Devemos considerar "a condição iterativa do mundo e dos mundos" escreve Nilton Bonder, ao meditar sobre uma passagem polifacetada do sábio setecentista Reb Pinchas de Koretz, resumindo-a, para o leitor de hoje, nestas palavras: "Para podermos modificar uma atitude para com o outro, devemos entender que há um outro em nós e um nós no outro. Se conseguirmos trabalhar e crescer como indivíduos, não só nós nos beneficiaremos, mas o outro em nós também. A visão ou a relação do outro em nós é engrandecida de tal forma que irá, certamente, refletir no elemento nós-no-outro, enriquecendo-o também. E o resultado final desse movimento é a transformação do outro no outro, ou de sua pessoa como a enxergamos." Configura-se, a esta altura, na exposição sedutora de Nilton Bonder, a emergência de uma aparição: advém o anjo da outridade.

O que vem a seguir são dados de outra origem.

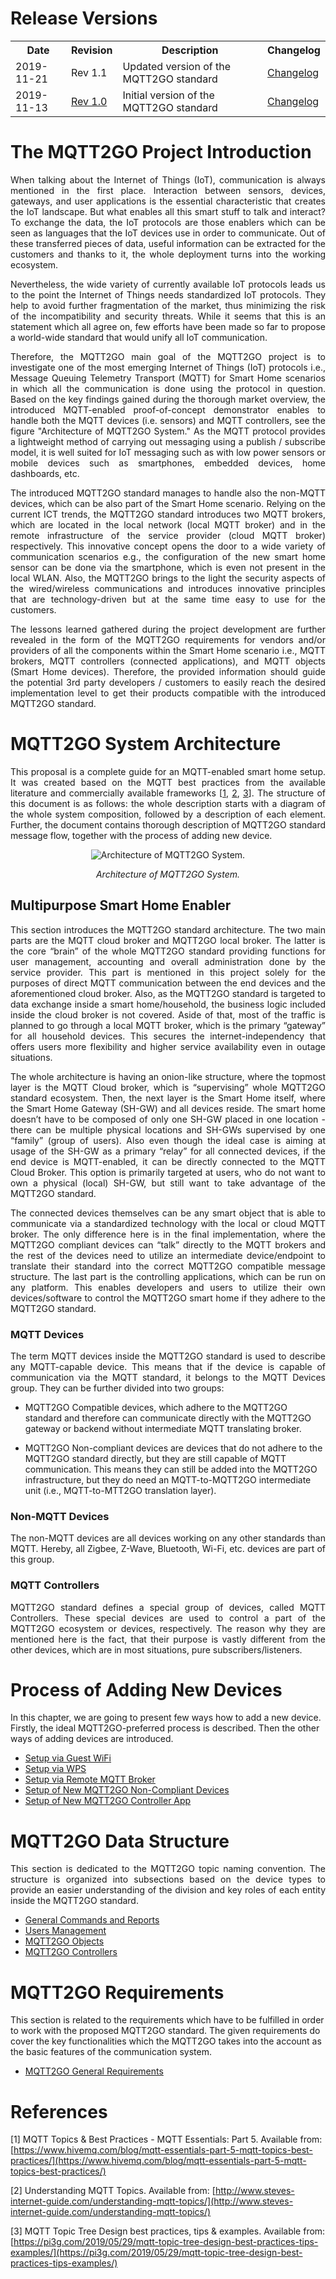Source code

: # Release Versions

<table style="width:100%">
	<tr>
		<th style="width:20%">Date</th><th style="width:10%">Revision</th><th style="width:60%">Description</th><th style="width:10%">Changelog</th>
	</tr>
	<tr>
		<td>2019-11-21</td><td>Rev 1.1</td><td>Updated version of the MQTT2GO standard</td><td><a href="./changelog.html">Changelog</a></td>
	</tr>
	<tr>
		<td>2019-11-13</td><td><a href="./1.0/index.html">Rev 1.0</a></td><td>Initial version of the MQTT2GO standard</td><td><a href="./1.0/changelog.html">Changelog</a></td>
	</tr>
</table>

# The MQTT2GO Project Introduction
<p align="justify"> When talking about the Internet of Things (IoT), communication is always mentioned in the first place. Interaction between sensors, devices, gateways, and user applications is the essential characteristic that creates the IoT landscape. But what enables all this smart stuff to talk and interact? To exchange the data, the IoT protocols are those enablers which can be seen as languages that the IoT devices use in order to communicate. Out of these transferred pieces of data, useful information can be extracted for the customers and thanks to it, the whole deployment turns into the working ecosystem.</p>

<p align="justify">
Nevertheless, the wide variety of currently available IoT protocols leads us to the point the Internet of Things needs standardized IoT protocols. They help to avoid further fragmentation of the market, thus minimizing the risk of the incompatibility and security threats. While it seems that this is an statement which all agree on, few efforts have been made so far to propose a world-wide standard that would unify all IoT communication.</p>

<p align="justify">
Therefore, the MQTT2GO main goal of the MQTT2GO project is to investigate one of the most emerging Internet of Things (IoT) protocols i.e., Message Queuing Telemetry Transport (MQTT) for Smart Home scenarios in which all the communication is done using the protocol in question. Based on the key findings gained during the thorough market overview, the introduced MQTT-enabled proof-of-concept demonstrator enables to handle both the MQTT devices (i.e. sensors) and MQTT controllers, see the figure "Architecture of MQTT2GO System." As the MQTT protocol provides a lightweight method of carrying out messaging using a publish / subscribe model, it is well suited for IoT messaging such as with low power sensors or mobile devices such as smartphones, embedded devices, home dashboards, etc.</p>

<p align="justify">
The introduced MQTT2GO standard manages to handle also the non-MQTT devices, which can be also part of the Smart Home scenario. Relying on the current ICT trends, the MQTT2GO standard introduces two MQTT brokers, which are located in the local network (local MQTT broker) and in the remote infrastructure of the service provider (cloud MQTT broker) respectively. This innovative concept opens the door to a wide variety of communication scenarios e.g., the configuration of the new smart home sensor can be done via the smartphone, which is even not present in the local WLAN. Also, the MQTT2GO brings to the light the security aspects of the wired/wireless communications and introduces innovative principles that are technology-driven but at the same time easy to use for the customers.</p>

<p align="justify">
The lessons learned gathered during the project development are further revealed in the form of the MQTT2GO requirements for vendors and/or providers of all the components within the Smart Home scenario i.e., MQTT brokers, MQTT controllers (connected applications), and MQTT objects (Smart Home devices). Therefore, the provided information should guide the potential 3rd party developers / customers to easily reach the desired implementation level to get their products compatible with the introduced MQTT2GO standard.</p>

# MQTT2GO System Architecture
<p align="justify">
This proposal is a complete guide for an MQTT-enabled smart home setup. It was created based on the MQTT best practices from the available literature and commercially available frameworks [<a href="#ref1">1</a>, <a href="#ref2">2</a>, <a href="#ref3">3</a>]. The structure of this document is as follows: the whole description starts with a diagram of the whole system composition, followed by a description of each element. Further, the document contains thorough description of MQTT2GO standard message flow, together with the process of adding new device.
</p>

<p align="center" >
	<img src="mqtt_architecture.svg" alt="Architecture of MQTT2GO System.">
</p>
<p align="center" >
	<em>Architecture of MQTT2GO System.</em>
</p>

## Multipurpose Smart Home Enabler
<p align="justify">
This section introduces the MQTT2GO standard architecture. The two main parts are the MQTT cloud broker and MQTT2GO local broker. The latter is the core “brain” of the whole MQTT2GO standard providing functions for user management, accounting and overall administration done by the service provider. This part is mentioned in this project solely for the purposes of direct MQTT communication between the end devices and the aforementioned cloud broker. Also, as the MQTT2GO standard is targeted to data exchange inside a smart home/household, the business logic included inside the cloud broker is not covered. Aside of that, most of the traffic is planned to go through a local MQTT broker, which is the primary “gateway” for all household devices. This secures the internet-independency that offers users more flexibility and higher service availability even in outage situations.
</p>

<p align="justify">
The whole architecture is having an onion-like structure, where the topmost layer is the MQTT Cloud broker, which is “supervising” whole MQTT2GO standard ecosystem. Then, the next layer is the Smart Home itself, where the Smart Home Gateway (SH-GW) and all devices reside. The smart home doesn’t have to be composed of only one SH-GW placed in one location - there can be multiple physical locations and SH-GWs supervised by one “family” (group of users). Also even though the ideal case is aiming at usage of the SH-GW as a primary “relay” for all connected devices, if the end device is MQTT-enabled, it can be directly connected to the MQTT Cloud Broker. This option is primarily targeted at users, who do not want to own a physical (local) SH-GW, but still want to take advantage of the MQTT2GO standard.
</p>

<p align="justify">
The connected devices themselves can be any smart object that is able to communicate via a standardized technology with the local or cloud MQTT broker. The only difference here is in the final implementation, where the MQTT2GO compliant devices can “talk” directly to the MQTT brokers and the rest of the devices need to utilize an intermediate device/endpoint to translate their standard into the correct MQTT2GO compatible message structure.
The last part is the controlling applications, which can be run on any platform. This enables developers and users to utilize their own devices/software to control the MQTT2GO smart home if they adhere to the MQTT2GO standard.
</p>

### MQTT Devices
<p align="justify">
The term MQTT devices inside the MQTT2GO standard is used to describe any MQTT-capable device. This means that if the device is capable of communication via the MQTT standard, it belongs to the MQTT Devices group. They can be further divided into two groups:
</p>

* MQTT2GO Compatible devices, which adhere to the MQTT2GO standard and therefore can communicate directly with the MQTT2GO gateway or backend without intermediate MQTT translating broker.

* MQTT2GO Non-compliant devices are devices that do not adhere to the MQTT2GO standard directly, but they are still capable of MQTT communication. This means they can still be added into the MQTT2GO infrastructure, but they do need an MQTT-to-MQTT2GO intermediate unit (i.e., MQTT-to-MTT2GO translation layer).

### Non-MQTT Devices
<p align="justify">
The non-MQTT devices are all devices working on any other standards than MQTT. Hereby, all Zigbee, Z-Wave, Bluetooth, Wi-Fi, etc. devices are part of this group.
</p>

### MQTT Controllers
<p align="justify">
MQTT2GO standard defines a special group of devices, called MQTT Controllers. These special devices are used to control a part of the MQTT2GO ecosystem or devices, respectively. The reason why they are mentioned here is the fact, that their purpose is vastly different from the other devices, which are in most situations, pure subscribers/listeners.
</p>


#  <a name="add-devices"></a>Process of Adding New Devices
In this chapter, we are going to present few ways how to add a new device. Firstly, the ideal MQTT2GO-preferred process is described. Then the other ways of adding devices are introduced.

* [Setup via Guest WiFi](./add-wifi.md)
* [Setup via WPS](./add-wps.md)
* [Setup via Remote MQTT Broker](./mqtt2go-remote-broker.md)
* [Setup of New MQTT2GO Non-Compliant Devices](./add-non-compliant.md)
* [Setup of New MQTT2GO Controller App](./add-controller.md)


# <a name="data-structure"></a>MQTT2GO Data Structure
<p align="justify">
This section is dedicated to the MQTT2GO topic naming convention. The structure is organized into subsections based on the device types to provide an easier understanding of the division and key roles of each entity inside the MQTT2GO standard.
</p>

* [General Commands and Reports](./mqtt2go-commands.md)
* [Users Management](./mqtt2go-management.md)
* [MQTT2GO Objects](./mqtt2go-objects.md)
* [MQTT2GO Controllers](./mqtt2go-controllers.md)


# <a name="requirements"></a>MQTT2GO Requirements
This section is related to the requirements which have to be fulfilled in order to work with the proposed MQTT2GO standard. The given requirements do cover the key functionalities which the MQTT2GO takes into the account as the basic features of the communication system.
* [MQTT2GO General Requirements](./mqtt2go-general-req.md)


# References
<a name="ref1"></a>[1] MQTT Topics & Best Practices - MQTT Essentials: Part 5. Available from: [https://www.hivemq.com/blog/mqtt-essentials-part-5-mqtt-topics-best-practices/](https://www.hivemq.com/blog/mqtt-essentials-part-5-mqtt-topics-best-practices/)

<a name="ref2"></a>[2]  Understanding MQTT Topics. Available from: [http://www.steves-internet-guide.com/understanding-mqtt-topics/](http://www.steves-internet-guide.com/understanding-mqtt-topics/)

<a name="ref3"></a>[3] MQTT Topic Tree Design best practices, tips & examples. Available from: [https://pi3g.com/2019/05/29/mqtt-topic-tree-design-best-practices-tips-examples/](https://pi3g.com/2019/05/29/mqtt-topic-tree-design-best-practices-tips-examples/)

Em sintonia com esse anjo - ou com essa quadripartite "estrutura angelical" da exegese rabínica, quatro figuras mediadoras que, junto a nós (à frente, atrás, à direita, à esquerda), fazem as vezes de um " outro imaginário" - é que "estaremos numa posição onde é possível ouvir." Pois o anjo é um "emissário" (mal'aq) do diálogo; a mediação angélica, preservadora da "diferença" face ao absoluto, é que "nos retira da solidão sem permitir que percamos a nossa identidade. "

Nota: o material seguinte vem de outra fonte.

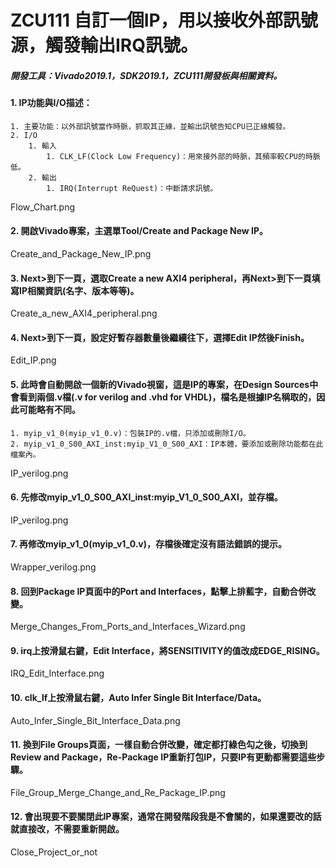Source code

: # ZCU111 自訂一個IP，用以接收外部訊號源，觸發輸出IRQ訊號。
##### 開發工具：Vivado2019.1，SDK2019.1，ZCU111開發板與相關資料。

#### 1. IP功能與I/O描述：
    1. 主要功能：以外部訊號當作時脈，抓取其正緣，並輸出訊號告知CPU已正緣觸發。
    2. I/O
        1. 輸入
            1. CLK_LF(Clock Low Frequency)：用來接外部的時脈，其頻率較CPU的時脈低。
        2. 輸出
            1. IRQ(Interrupt ReQuest)：中斷請求訊號。
Flow_Chart.png
#### 2. 開啟Vivado專案，主選單Tool/Create and Package New IP。
Create_and_Package_New_IP.png


#### 3. Next>到下一頁，選取Create a new AXI4 peripheral，再Next>到下一頁填寫IP相關資訊(名字、版本等等)。
Create_a_new_AXI4_peripheral.png

#### 4. Next>到下一頁，設定好暫存器數量後繼續往下，選擇Edit IP然後Finish。
Edit_IP.png

#### 5. 此時會自動開啟一個新的Vivado視窗，這是IP的專案，在Design Sources中會看到兩個.v檔(.v for verilog and .vhd for VHDL)，檔名是根據IP名稱取的，因此可能略有不同。
    1. myip_v1_0(myip_v1_0.v)：包裝IP的.v檔，只添加或刪除I/O。
    2. myip_v1_0_S00_AXI_inst:myip_V1_0_S00_AXI：IP本體，要添加或刪除功能都在此檔案內。
IP_verilog.png

#### 6. 先修改myip_v1_0_S00_AXI_inst:myip_V1_0_S00_AXI，並存檔。
IP_verilog.png

#### 7. 再修改myip_v1_0(myip_v1_0.v)，存檔後確定沒有語法錯誤的提示。
Wrapper_verilog.png

#### 8. 回到Package IP頁面中的Port and Interfaces，點擊上排藍字，自動合併改變。
Merge_Changes_From_Ports_and_Interfaces_Wizard.png

#### 9. irq上按滑鼠右鍵，Edit Interface，將SENSITIVITY的值改成EDGE_RISING。
IRQ_Edit_Interface.png

#### 10. clk_lf上按滑鼠右鍵，Auto Infer Single Bit Interface/Data。
Auto_Infer_Single_Bit_Interface_Data.png

#### 11. 換到File Groups頁面，一樣自動合併改變，確定都打綠色勾之後，切換到Review and Package，Re-Package IP重新打包IP，只要IP有更動都需要這些步驟。
File_Group_Merge_Change_and_Re_Package_IP.png

#### 12. 會出現要不要關閉此IP專案，通常在開發階段我是不會關的，如果還要改的話就直接改，不需要重新開啟。
Close_Project_or_not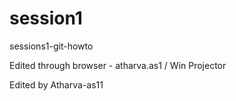 # session1
sessions1-git-howto


Edited through browser - atharva.as1 / Win Projector

Edited by Atharva-as11
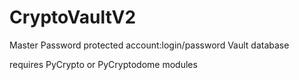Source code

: # CryptoVaultV2
Master Password protected account:login/password Vault database

requires PyCrypto or PyCryptodome modules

Este volume final da trilogia enfoca a inveja. A inveja como fenômeno animal", pertencente ao mesmo "nicho cósmico" da raiva/ódio (sin'á), em oposição ao amor. Encontro no Qohélet, IV, 4, num versículo que verbera o "...ciúme do homem contra o rival homem", a expressão de algo que fica nessa área semântica. O substantivo qin'á que traduzi por "ciúme", envolve os sentidos de "rivalidade, competição, inveja", supondo-se que deriva etimologicamente da "coloração produzida no rosto pela forte emoção" (interpretação que lhe daria o caráter de um verdadeiro pictograma da pulsão conflitual implícita no conceito). "Ao lidarmos com a inveja" - explica-nos Nilton Bonder, apoiando-se na tradição rabínica - "estamos explorando as fronteiras do ser humano." A essa manifestação negativa que é a inveja, opõe-se, como antônimo, o expressivo conceito de farguinen, que Nilton Bonder extrai da língua iídiche, com o significado de "compactuar com o prazer e a alegria do outro" (eu diria: "comprazer-se com o prazer alheio"), um sentimento que é difícil de obter sem a disciplina que nos educa para ele. E aqui vem um dos trechos mais fascinantes do livro: "Na verdade, o mundo utópico idealizado pelo messianismo, ou pela criação de uma era de entendimento, é constituído de indivíduos que vivem a sensação de farguinen com a mesma facilidade com que nós, em nosso mundo não redimido, experimentamos a inveja." O mundo messiânico do fim da história, o reino da "língua pura" (como diria Walter Benjamim) seria também, como decorre dessa miragem convivial, o mundo do comprazer na outridade.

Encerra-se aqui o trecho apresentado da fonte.